"No fundo tem duas entradas grandiosas, todas entalhadas e com aplicações floreadas sobre as portas, inscritas com letras curvas e solenes: MENINAS e MENINOS. Quando a professora toca a sineta de metal no pátio temos que fazer filas de dois por classe, meninas em uma fila e os meninos na outra, e entramos alinhados por nossas portas separadas. (...)
O único momento em que vejo meu irmão na escola é na fila. Em casa nós improvisamos um telefone com duas latinhas e um pedaço de cordão que passa pelas duas janelas de nossos quartos mas não funciona muito bem. Colocamos bilhetes embaixo da porta um do outro, escritos na linguagem cifrada dos alienígenas que é cheia de X e Z e precisa ser decodificada. (...)
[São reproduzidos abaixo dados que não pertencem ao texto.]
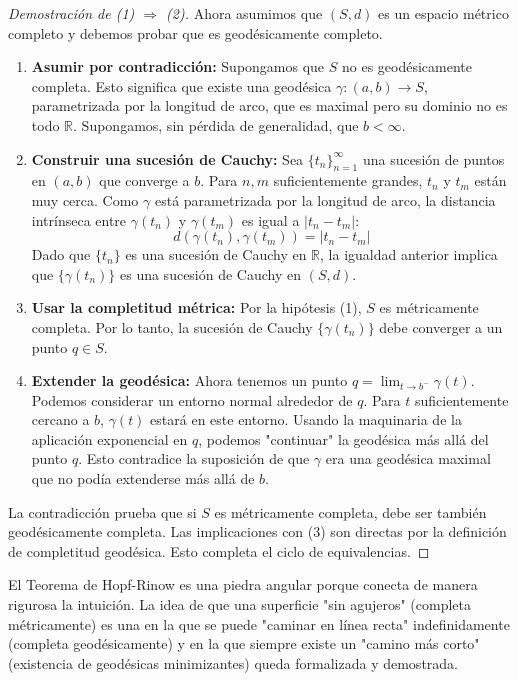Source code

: \documentclass[12pt, a4paper]{report}
\theoremstyle{miestilo}
\theoremstyle{midefinicion}
\begin{document}
\begin{proof}[Demostración de (1) $\Rightarrow$ (2)]

Ahora asumimos que $(S,d)$ es un espacio métrico completo y debemos probar que es geodésicamente completo.
\begin{enumerate}
    \item \textbf{Asumir por contradicción:} Supongamos que $S$ no es geodésicamente completa. Esto significa que existe una geodésica $\gamma: (a,b) \to S$, parametrizada por la longitud de arco, que es maximal pero su dominio no es todo $\mathbb{R}$. Supongamos, sin pérdida de generalidad, que $b < \infty$.
    \item \textbf{Construir una sucesión de Cauchy:} Sea $\{t_n\}_{n=1}^\infty$ una sucesión de puntos en $(a,b)$ que converge a $b$. Para $n, m$ suficientemente grandes, $t_n$ y $t_m$ están muy cerca. Como $\gamma$ está parametrizada por la longitud de arco, la distancia intrínseca entre $\gamma(t_n)$ y $\gamma(t_m)$ es igual a $|t_n - t_m|$:
    $$d(\gamma(t_n), \gamma(t_m)) = |t_n - t_m|$$
    Dado que $\{t_n\}$ es una sucesión de Cauchy en $\mathbb{R}$, la igualdad anterior implica que $\{\gamma(t_n)\}$ es una sucesión de Cauchy en $(S,d)$.
    \item \textbf{Usar la completitud métrica:} Por la hipótesis (1), $S$ es métricamente completa. Por lo tanto, la sucesión de Cauchy $\{\gamma(t_n)\}$ debe converger a un punto $q \in S$.
    \item \textbf{Extender la geodésica:} Ahora tenemos un punto $q = \lim_{t \to b^-} \gamma(t)$. Podemos considerar un entorno normal alrededor de $q$. Para $t$ suficientemente cercano a $b$, $\gamma(t)$ estará en este entorno. Usando la maquinaria de la aplicación exponencial en $q$, podemos "continuar" la geodésica más allá del punto $q$. Esto contradice la suposición de que $\gamma$ era una geodésica maximal que no podía extenderse más allá de $b$.
\end{enumerate}
La contradicción prueba que si $S$ es métricamente completa, debe ser también geodésicamente completa. Las implicaciones con (3) son directas por la definición de completitud geodésica. Esto completa el ciclo de equivalencias.
\end{proof}

El Teorema de Hopf-Rinow es una piedra angular porque conecta de manera rigurosa la intuición. La idea de que una superficie "sin agujeros" (completa métricamente) es una en la que se puede "caminar en línea recta" indefinidamente (completa geodésicamente) y en la que siempre existe un "camino más corto" (existencia de geodésicas minimizantes) queda formalizada y demostrada.
\end{document}
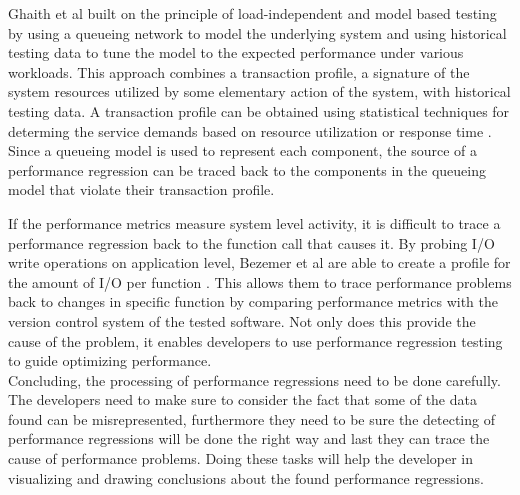 Ghaith et al built on the principle of load-independent and model based testing by using a queueing network to model the underlying system and using historical testing data to tune the model to the expected performance under various workloads. \cite{ghaith2013profile} This approach combines a transaction profile, a signature of the system resources utilized by some elementary action of the system, with historical testing data. A transaction profile can be obtained using statistical techniques for determing the service demands based on resource utilization \cite{casale2008robust} or response time \cite{kraft2009estimating}. Since a queueing model is used to represent each component, the source of a performance regression can be traced back to the components in the queueing model that violate their transaction profile.

If the performance metrics measure system level activity, it is difficult to trace a performance regression back to the function call that causes it. By probing I/O write operations on application level, Bezemer et al are able to create a profile for the amount of I/O per function \cite{bezemer2014detecting}. This allows them to trace performance problems back to changes in specific function by comparing performance metrics with the version control system of the tested software. Not only does this provide the cause of the problem, it enables developers to use performance regression testing to guide optimizing performance. \\

Concluding, the processing of performance regressions need to be done carefully. The developers need to make sure to consider the fact that some of the data found can be misrepresented, furthermore they need to be sure the detecting of performance regressions will be done the right way and last they can trace the cause of performance problems. Doing these tasks will help the developer in visualizing and drawing conclusions about the found performance regressions.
Mas durante o dia, eu o perco de vista assim que saímos pela porta. Ele vai na frente, jogando bolas de neve; e no ônibus fica lá atrás, num remoinho barulhento de meninos mais velhos. Depois das aulas, depois que passou pelas lutas exigidas a qualquer novato em qualquer escola, ele sai para ajudar no combate aos meninos da escola católica vizinha. Ela se chama Nossa Senhora do Perpétuo Socorro, mas os meninos de nossa escola a rebatizaram de Nossa Senhora do Perpétuo Horror. Dizem que os meninos dessa escola são muito brigões e que escondem pedras dentro das bolas de neve.
Sei que não devo falar com meu irmão nessas horas, nem chamar a sua atenção ou a de qualquer outro menino. Os meninos se chateiam por ter irmãs mais novas (...) Se for chateado por minha causa, ele vai ter que brigar mais ainda. Para mim seria desleal contatá-lo, ou mesmo chamá-lo pelo nome. Eu entendo essas coisas e faço o que posso.
Assim, fico com as meninas, meninas de verdade finalmente, de carne e osso. Mas não estou acostumada com meninas, nem familiarizada com seus costumes. Fico constrangida perto delas, não sei o que dizer. Sei as regras não ditas dos meninos, mas com as meninas sinto que estou sempre à beira do disparate imprevisto, calamitoso."
Gosto muito desse trecho. Tradução de Maria José Silveira, edição da Marco Zero.